Abbas Araghchi: “On the sanction part, as well, yes.”
The Philippines has increased the official death toll from Typhoon Haiyan to more than 5,200. The Philippines’ National Disaster Agency says at least 5,209 people have died, with many still missing. It is the deadliest national disaster in Filipino history. The number of displaced stands at more than four million, with a million homes damaged or destroyed.
Talks at the U.N. climate summit in Warsaw, Poland, are in their final day. A coalition of environmental groups staged a walkout on Thursday in protest of the failure to reach a binding deal limiting emissions. A new study, meanwhile, shows just 90 corporations have been responsible for nearly two-thirds of all greenhouse gas emissions since the Industrial Revolution began in 1854. According to the Climate Accountability Institute, half of all emissions have been produced in the past 25 years. The top corporate polluters are Chevron, ExxonMobil, Saudi Aramco, BP and Gazprom.
In Russia, members of the Greenpeace “Arctic 30” continue to be freed from prison after winning bail this week. The group of 28 activists and two journalists had been jailed for two months for trying to stop Russian oil drilling in the Arctic. Fifteen of the 28 people who have been granted bail have been released so far. One activist, Colin Russell, has had his bail denied. As he left prison, British journalist Kieron Bryan spoke to reporters.
Kieron Bryan: “Yes, a step in the right direction. The first smile I’ve had for a while.”
Reporter: “What would you like to say to your family who are watching this?”
Kieron Bryan: “Just that I love them hugely, and I’ve heard some of the things they’ve been doing and all of my friends have been doing, and, you know, they’re keeping you guys on your toes. And that’s exactly what they need to be doing, so thank you.”
The Arctic 30 face charges of “hooliganism” which carry up to seven years in prison. All those released on bail will be forced to remain in Russia until their criminal trial.
Janet Yellen has moved a step closer to confirmation as the next chair of the Federal Reserve. On Thursday, the Senate Banking Committee advanced Yellen’s nomination to a full Senate vote. Yellen would become the first woman to head the Federal Reserve.

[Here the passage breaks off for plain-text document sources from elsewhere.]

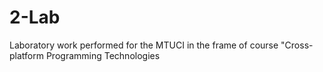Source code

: # 2-Lab
Laboratory work performed for the MTUCI in the frame of course "Cross-platform Programming Technologies

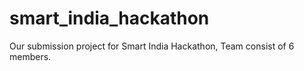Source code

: # smart_india_hackathon
Our submission project for Smart India Hackathon, Team consist of 6 members.
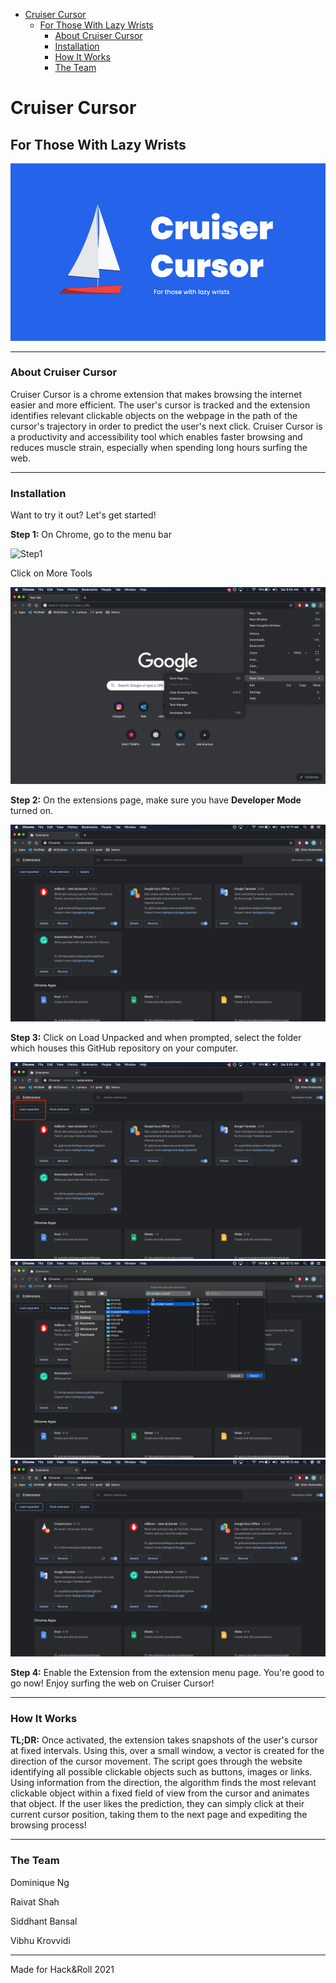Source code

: - [Cruiser Cursor](#cruiser-cursor)
  - [For Those With Lazy Wrists](#for-those-with-lazy-wrists)
    - [About Cruiser Cursor](#about-cruiser-cursor)
    - [Installation](#installation)
    - [How It Works](#how-it-works)
    - [The Team](#the-team)
  
# Cruiser Cursor

## For Those With Lazy Wrists

![poster](images/deck.png)

------


### About Cruiser Cursor

Cruiser Cursor is a chrome extension that makes browsing the internet easier and more efficient. The user's cursor is tracked and the extension identifies relevant clickable objects on the webpage in the path of the cursor's trajectory in order to predict the user's next click. Cruiser Cursor is a productivity and accessibility tool which enables faster browsing and reduces muscle strain, especially when spending long hours surfing the web.

------



### Installation

Want to try it out? Let's get started!

**Step 1:** On Chrome, go to the menu bar

![Step1](https://github.com/raivatshah/cruiser-cursor/blob/master/images/tools1.png)

Click on More Tools

![Step1.5](images/moretools2.png)

**Step 2:** On the extensions page, make sure you have **Developer Mode** turned on.

![Step2](images/devmode3.png)

**Step 3:** Click on Load Unpacked and when prompted, select the folder which houses this GitHub repository on your computer.

![Step3](images/load4.png)
![Step3.5](images/select5.png)
![Step 4](images/activ6.png)


**Step 4:** Enable the Extension from the extension menu page. You're good to go now! Enjoy surfing the web on Cruiser Cursor!

------



### How It Works

**TL;DR:**
Once activated, the extension takes snapshots of the user's cursor at fixed intervals. Using this, over a small window, a vector is created for the direction of the cursor movement. The script goes through the website identifying all possible clickable objects such as buttons, images or links. Using information from the direction, the algorithm finds the most relevant clickable object within a fixed field of view from the cursor and animates that object. If the user likes the prediction, they can simply click at their current cursor position, taking them to the next page and expediting the browsing process!


------

### The Team

Dominique Ng

Raivat Shah

Siddhant Bansal

Vibhu Krovvidi

------

Made for Hack&Roll 2021


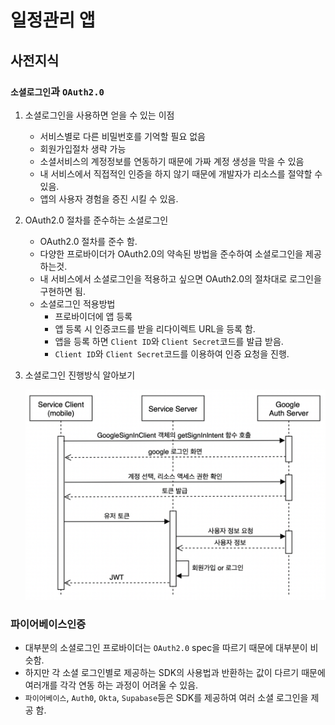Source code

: # 일정관리 앱

## 사전지식

### `소셜로그인`과 `OAuth2.0`

1. 소셜로그인을 사용하면 얻을 수 있는 이점

    - 서비스별로 다른 비밀번호를 기억할 필요 없음
    - 회원가입절차 생략 가능
    - 소셜서비스의 계정정보를 연동하기 때문에 가짜 계정 생성을 막을 수 있음
    - 내 서비스에서 직접적인 인증을 하지 않기 때문에 개발자가 리소스를 절약할 수 있음.
    - 앱의 사용자 경험을 증진 시킬 수 있음.

2. OAuth2.0 절차를 준수하는 소셜로그인

    - OAuth2.0 절차를 준수 함.
    - 다양한 프로바이더가 OAuth2.0의 약속된 방법을 준수하여 소셜로그인을 제공 하는것.
    - 내 서비스에서 소셜로그인을 적용하고 싶으면 OAuth2.0의 절차대로 로그인을 구현하면 됨.
    - 소셜로그인 적용방법
      - 프로바이더에 앱 등록
      - 앱 등록 시 인증코드를 받을 리다이렉트 URL을 등록 함.
      - 앱을 등록 하면 `Client ID`와 `Client Secret`코드를 발급 받음.
      - `Client ID`와 `Client Secret`코드를 이용하여 인증 요청을 진행.

3. 소셜로그인 진행방식 알아보기

    ![alt text](image.png)

### 파이어베이스인증

- 대부분의 소셜로그인 프로바이더는 `OAuth2.0` spec을 따르기 때문에 대부분이 비슷함.
- 하지만 각 소셜 로그인별로 제공하는 SDK의 사용법과 반환하는 값이 다르기 때문에 여러개를 각각 연동 하는 과정이 어려울 수 있음.
- `파이어베이스`, `Auth0`, `Okta`, `Supabase`등은 SDK를 제공하여 여러 소셜 로그인을 제공 함.

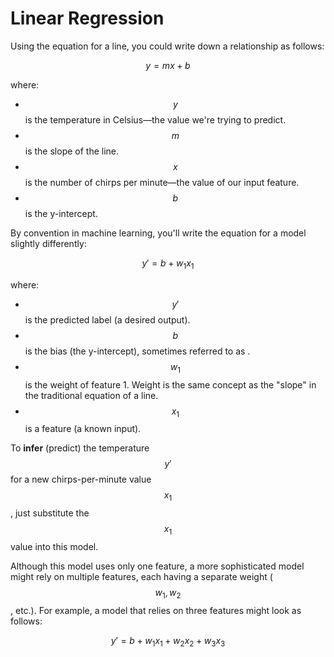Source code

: # Linear Regression

Using the equation for a line, you could write down a relationship as follows:

$$
y=mx+b
$$

where:

* $$y$$is the temperature in Celsius—the value we're trying to predict.
* $$m$$is the slope of the line.
* $$x$$is the number of chirps per minute—the value of our input feature.
* $$b$$is the y-intercept.

By convention in machine learning, you'll write the equation for a model slightly differently:

$$
y' = b + w_1x_1
$$

where:

* $$y'$$is the predicted label \(a desired output\).
* $$b$$is the bias \(the y-intercept\), sometimes referred to as .
* $$w_1$$is the weight of feature 1. Weight is the same concept as the "slope" in the traditional equation of a line.
* $$x_1$$is a feature \(a known input\).

To **infer** \(predict\) the temperature $$y'$$for a new chirps-per-minute value $$x_1$$, just substitute the $$x_1$$ value into this model.

Although this model uses only one feature, a more sophisticated model might rely on multiple features, each having a separate weight \($$w_1, w_2$$, etc.\). For example, a model that relies on three features might look as follows:

$$
y' = b + w_1x_1 + w_2x_2 + w_3x_3
$$

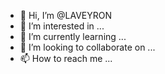 - 👋 Hi, I’m @LAVEYRON
- 👀 I’m interested in ...
- 🌱 I’m currently learning ...
- 💞️ I’m looking to collaborate on ...
- 📫 How to reach me ...

<!---
LVEYRON/LVEYRON is a ✨ special ✨ repository because its `README.md` (this file) appears on your GitHub profile.
You can click the Preview link to take a look at your changes.
--->
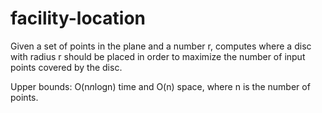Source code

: # facility-location
Given a set of points in the plane and a number r, computes where a disc with radius r should be placed in order to maximize the number of input points covered by the disc.

Upper bounds: O(n*n*logn) time and O(n) space, where n is the number of points.
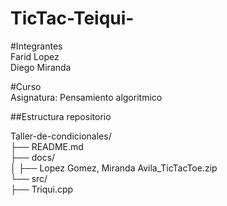 # TicTac-Teiqui-  

#Integrantes  
Farid Lopez  
Diego Miranda  

#Curso  
Asignatura: Pensamiento algoritmico  

##Estructura repositorio  

Taller-de-condicionales/  
├── README.md  
├── docs/  
│ ├── Lopez Gomez, Miranda Avila_TicTacToe.zip  
└── src/  
├── Triqui.cpp  
  
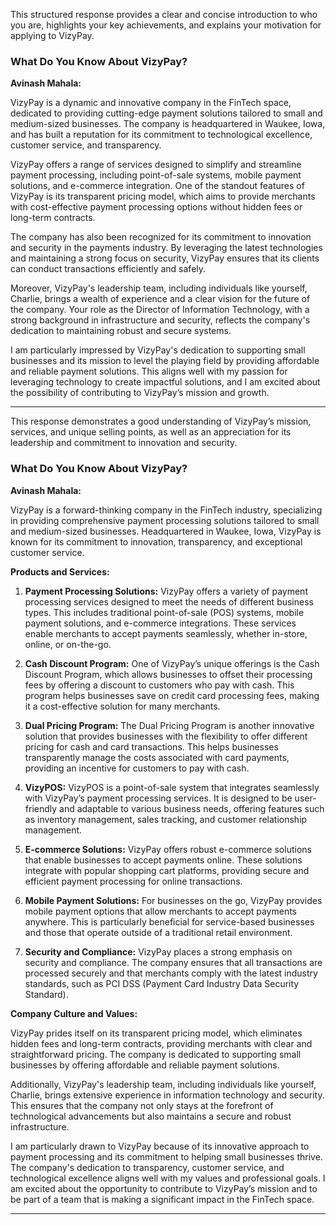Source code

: 
This structured response provides a clear and concise introduction to who you are, highlights your key achievements, and explains your motivation for applying to VizyPay.

### What Do You Know About VizyPay?

**Avinash Mahala:**

VizyPay is a dynamic and innovative company in the FinTech space, dedicated to providing cutting-edge payment solutions tailored to small and medium-sized businesses. The company is headquartered in Waukee, Iowa, and has built a reputation for its commitment to technological excellence, customer service, and transparency.

VizyPay offers a range of services designed to simplify and streamline payment processing, including point-of-sale systems, mobile payment solutions, and e-commerce integration. One of the standout features of VizyPay is its transparent pricing model, which aims to provide merchants with cost-effective payment processing options without hidden fees or long-term contracts.

The company has also been recognized for its commitment to innovation and security in the payments industry. By leveraging the latest technologies and maintaining a strong focus on security, VizyPay ensures that its clients can conduct transactions efficiently and safely.

Moreover, VizyPay's leadership team, including individuals like yourself, Charlie, brings a wealth of experience and a clear vision for the future of the company. Your role as the Director of Information Technology, with a strong background in infrastructure and security, reflects the company's dedication to maintaining robust and secure systems.

I am particularly impressed by VizyPay's dedication to supporting small businesses and its mission to level the playing field by providing affordable and reliable payment solutions. This aligns well with my passion for leveraging technology to create impactful solutions, and I am excited about the possibility of contributing to VizyPay’s mission and growth.

---

This response demonstrates a good understanding of VizyPay’s mission, services, and unique selling points, as well as an appreciation for its leadership and commitment to innovation and security.


### What Do You Know About VizyPay?

**Avinash Mahala:**

VizyPay is a forward-thinking company in the FinTech industry, specializing in providing comprehensive payment processing solutions tailored to small and medium-sized businesses. Headquartered in Waukee, Iowa, VizyPay is known for its commitment to innovation, transparency, and exceptional customer service.

**Products and Services:**

1. **Payment Processing Solutions:**
   VizyPay offers a variety of payment processing services designed to meet the needs of different business types. This includes traditional point-of-sale (POS) systems, mobile payment solutions, and e-commerce integrations. These services enable merchants to accept payments seamlessly, whether in-store, online, or on-the-go.

2. **Cash Discount Program:**
   One of VizyPay’s unique offerings is the Cash Discount Program, which allows businesses to offset their processing fees by offering a discount to customers who pay with cash. This program helps businesses save on credit card processing fees, making it a cost-effective solution for many merchants.

3. **Dual Pricing Program:**
   The Dual Pricing Program is another innovative solution that provides businesses with the flexibility to offer different pricing for cash and card transactions. This helps businesses transparently manage the costs associated with card payments, providing an incentive for customers to pay with cash.

4. **VizyPOS:**
   VizyPOS is a point-of-sale system that integrates seamlessly with VizyPay’s payment processing services. It is designed to be user-friendly and adaptable to various business needs, offering features such as inventory management, sales tracking, and customer relationship management.

5. **E-commerce Solutions:**
   VizyPay offers robust e-commerce solutions that enable businesses to accept payments online. These solutions integrate with popular shopping cart platforms, providing secure and efficient payment processing for online transactions.

6. **Mobile Payment Solutions:**
   For businesses on the go, VizyPay provides mobile payment options that allow merchants to accept payments anywhere. This is particularly beneficial for service-based businesses and those that operate outside of a traditional retail environment.

7. **Security and Compliance:**
   VizyPay places a strong emphasis on security and compliance. The company ensures that all transactions are processed securely and that merchants comply with the latest industry standards, such as PCI DSS (Payment Card Industry Data Security Standard).

**Company Culture and Values:**

VizyPay prides itself on its transparent pricing model, which eliminates hidden fees and long-term contracts, providing merchants with clear and straightforward pricing. The company is dedicated to supporting small businesses by offering affordable and reliable payment solutions.

Additionally, VizyPay's leadership team, including individuals like yourself, Charlie, brings extensive experience in information technology and security. This ensures that the company not only stays at the forefront of technological advancements but also maintains a secure and robust infrastructure.

I am particularly drawn to VizyPay because of its innovative approach to payment processing and its commitment to helping small businesses thrive. The company's dedication to transparency, customer service, and technological excellence aligns well with my values and professional goals. I am excited about the opportunity to contribute to VizyPay’s mission and to be part of a team that is making a significant impact in the FinTech space.

---
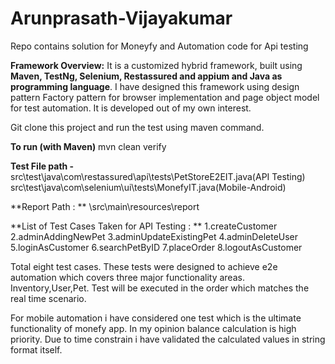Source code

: # Arunprasath-Vijayakumar
Repo contains solution for Moneyfy and Automation code for Api testing


**Framework Overview:**
It is a customized hybrid framework, built using **Maven, TestNg, Selenium, Restassured and appium and Java as programming language**. I have designed this framework using design pattern Factory pattern for browser implementation and page object model for test automation. It is developed out of my own interest.

Git clone this project and run the test using maven command.

**To run (with Maven)**
mvn clean verify
 
**Test File path -** 
src\test\java\com\restassured\api\tests\PetStoreE2EIT.java(API Testing)
src\test\java\com\selenium\ui\tests\MonefyIT.java(Mobile-Android)

**Report Path : **
\src\main\resources\report

**List of Test Cases Taken for API Testing : **
1.createCustomer
2.adminAddingNewPet
3.adminUpdateExistingPet
4.adminDeleteUser
5.loginAsCustomer
6.searchPetByID
7.placeOrder
8.logoutAsCustomer

Total eight test cases. These tests were designed to achieve e2e automation which covers three major functionality areas. Inventory,User,Pet.
Test will be executed in the order which matches the real time scenario.

For mobile automation i have considered one test which is the ultimate functionality of monefy app. In my opinion balance calculation is high priority.
Due to time constrain i have validated the calculated values in string format itself. 

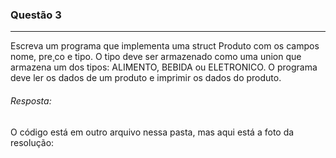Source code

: ### Questão 3
---
Escreva um programa que implementa uma struct Produto com os campos nome, pre¸co e tipo. O
tipo deve ser armazenado como uma union que armazena um dos tipos: ALIMENTO, BEBIDA ou
ELETRONICO. O programa deve ler os dados de um produto e imprimir os dados do produto.

###### *Resposta:* 
O código está em outro arquivo nessa pasta, mas aqui está a foto da resolução: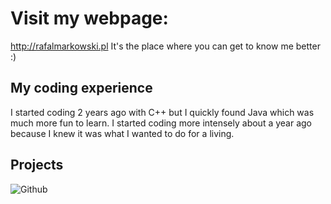 # Visit my webpage:
http://rafalmarkowski.pl It's the place where you can get to know me better :)

## My coding experience

I started coding 2 years ago with C++ but I quickly found Java which was much more fun to learn. I started coding more intensely about a year ago because I knew it was what I 
wanted to do for a living.

## Projects



![Github](https://user-images.githubusercontent.com/46786100/115771083-ce417c80-a3ad-11eb-9574-9e63e6956591.jpg)

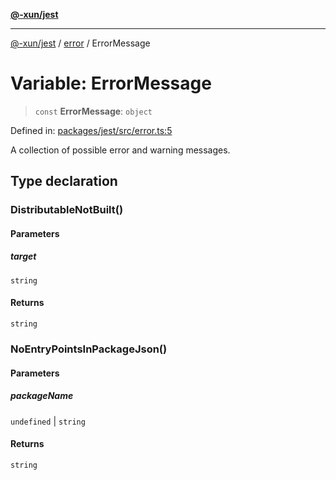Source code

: [**@-xun/jest**](../../README.md)

***

[@-xun/jest](../../README.md) / [error](../README.md) / ErrorMessage

# Variable: ErrorMessage

> `const` **ErrorMessage**: `object`

Defined in: [packages/jest/src/error.ts:5](https://github.com/Xunnamius/test-utils/blob/604fe556e29c02dc61319452730f6809aaaac02c/packages/jest/src/error.ts#L5)

A collection of possible error and warning messages.

## Type declaration

### DistributableNotBuilt()

#### Parameters

##### target

`string`

#### Returns

`string`

### NoEntryPointsInPackageJson()

#### Parameters

##### packageName

`undefined` | `string`

#### Returns

`string`
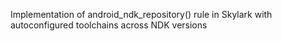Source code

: Implementation of android_ndk_repository() rule in Skylark with autoconfigured toolchains across NDK versions
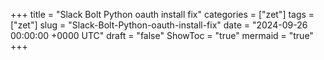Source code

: +++
title = "Slack Bolt Python oauth install fix"
categories = ["zet"]
tags = ["zet"]
slug = "Slack-Bolt-Python-oauth-install-fix"
date = "2024-09-26 00:00:00 +0000 UTC"
draft = "false"
ShowToc = "true"
mermaid = "true"
+++

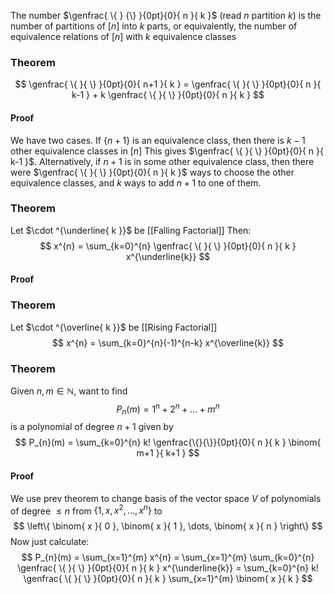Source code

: The number $\genfrac{ \{ } {\} }{0pt}{0}{ n }{ k }$ (read $n$ partition $k$) 
is the number of partitions of $[n]$ into $k$ parts, 
or equivalently, 
the number of equivalence relations of $[n]$
with $k$ equivalence classes

### Theorem
$$
\genfrac{ \{ }{ \} }{0pt}{0}{ n+1 }{ k } = \genfrac{ \{ }{ \} }{0pt}{0}{ n }{ k-1 } + k \genfrac{ \{ }{ \} }{0pt}{0}{ n }{ k }
$$
#### Proof
We have two cases.
If $\{ n+1 \}$ is an equivalence class, 
then there is $k-1$ other equivalence classes in $[n]$
This gives $\genfrac{ \{ }{ \} }{0pt}{0}{ n }{ k-1 }$.
Alternatively, if $n+1$ is in some other equivalence class,
then there were $\genfrac{ \{ }{ \} }{0pt}{0}{ n }{ k }$ ways to choose the other equivalence classes,
and $k$ ways to add $n+1$ to one of them.
### Theorem
Let $\cdot ^{\underline{ k }}$ be [[Falling Factorial]]
Then:
$$
x^{n} = \sum_{k=0}^{n} \genfrac{ \{ }{ \} }{0pt}{0}{ n }{ k } x^{\underline{k}}
$$
#### Proof


### Theorem
Let $\cdot ^{\overline{ k }}$ be [[Rising Factorial]]
$$
x^{n} = \sum_{k=0}^{n}(-1)^{n-k} x^{\overline{k}}
$$
### Theorem
Given $n,m\in \mathbb{N}$, want to find
$$
P_{n}(m) = 1^{n} + 2^{n} + \dots + m^{n} 
$$
is a polynomial of degree $n+1$ given by
$$
P_{n}(m) = \sum_{k=0}^{n} k! \genfrac{\{}{\}}{0pt}{0}{ n }{ k } \binom{ m+1 }{ k+1 }
$$
#### Proof
We use prev theorem to change basis of the vector space $V$ 
of polynomials of degree $\leq n$ from $\{ 1,x,x^{2},\dots,x^{n} \}$ to 
$$
\left\{ \binom{ x }{ 0 }, \binom{ x }{ 1 }, \dots, \binom{ x }{ n } \right\}
$$
Now just calculate:
$$
P_{n}(m) = \sum_{x=1}^{m} x^{n} = \sum_{x=1}^{m} \sum_{k=0}^{n}  \genfrac{ \{ }{ \} }{0pt}{0}{ n }{ k } x^{\underline{k}} = \sum_{k=0}^{n} k! \genfrac{ \{ }{ \} }{0pt}{0}{ n }{ k } \sum_{x=1}^{m} \binom{ x }{ k }
$$
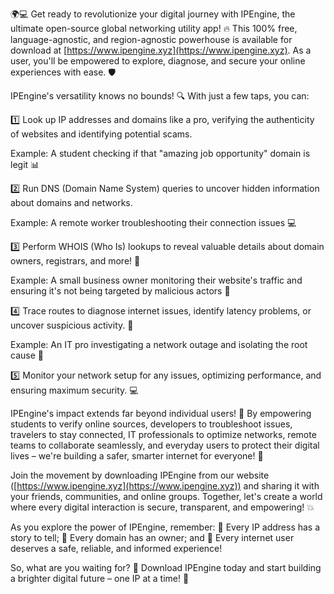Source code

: 🌍💻 Get ready to revolutionize your digital journey with IPEngine, the ultimate open-source global networking utility app! 🔥 This 100% free, language-agnostic, and region-agnostic powerhouse is available for download at [https://www.ipengine.xyz](https://www.ipengine.xyz). As a user, you'll be empowered to explore, diagnose, and secure your online experiences with ease. 🛡️

IPEngine's versatility knows no bounds! 🔍 With just a few taps, you can:

1️⃣ Look up IP addresses and domains like a pro, verifying the authenticity of websites and identifying potential scams.

Example: A student checking if that "amazing job opportunity" domain is legit 📊

2️⃣ Run DNS (Domain Name System) queries to uncover hidden information about domains and networks.

Example: A remote worker troubleshooting their connection issues 💻

3️⃣ Perform WHOIS (Who Is) lookups to reveal valuable details about domain owners, registrars, and more! 🔎

Example: A small business owner monitoring their website's traffic and ensuring it's not being targeted by malicious actors 🚀

4️⃣ Trace routes to diagnose internet issues, identify latency problems, or uncover suspicious activity. 📍

Example: An IT pro investigating a network outage and isolating the root cause 🔧

5️⃣ Monitor your network setup for any issues, optimizing performance, and ensuring maximum security. 💻

IPEngine's impact extends far beyond individual users! 👥 By empowering students to verify online sources, developers to troubleshoot issues, travelers to stay connected, IT professionals to optimize networks, remote teams to collaborate seamlessly, and everyday users to protect their digital lives – we're building a safer, smarter internet for everyone! 🌟

Join the movement by downloading IPEngine from our website ([https://www.ipengine.xyz](https://www.ipengine.xyz)) and sharing it with your friends, communities, and online groups. Together, let's create a world where every digital interaction is secure, transparent, and empowering! 💥

As you explore the power of IPEngine, remember: 🔹 Every IP address has a story to tell; 🔹 Every domain has an owner; and 🔹 Every internet user deserves a safe, reliable, and informed experience!

So, what are you waiting for? 🔴 Download IPEngine today and start building a brighter digital future – one IP at a time! 🌟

Alabama has granted posthumous pardons to the remaining three African-American men who had yet to be exonerated for false allegations of rape 80 years ago. The Scottsboro Boys were nine black Alabama teenagers convicted by all-white juries of gang-raping two white women in 1931. Five of the teens were exonerated in 1937 after one of the accusers recanted her story. The Scottsboro Boys’ legal appeals sparked protests against racism and landmark Supreme Court rulings establishing the right to effective legal counsel and barring the systematic exclusion of blacks from juries. Alabama’s Scottsboro Boys Museum and Cultural Center, which opened in 2010 to honor their legacy, says it will display the pardon certificates beginning next month.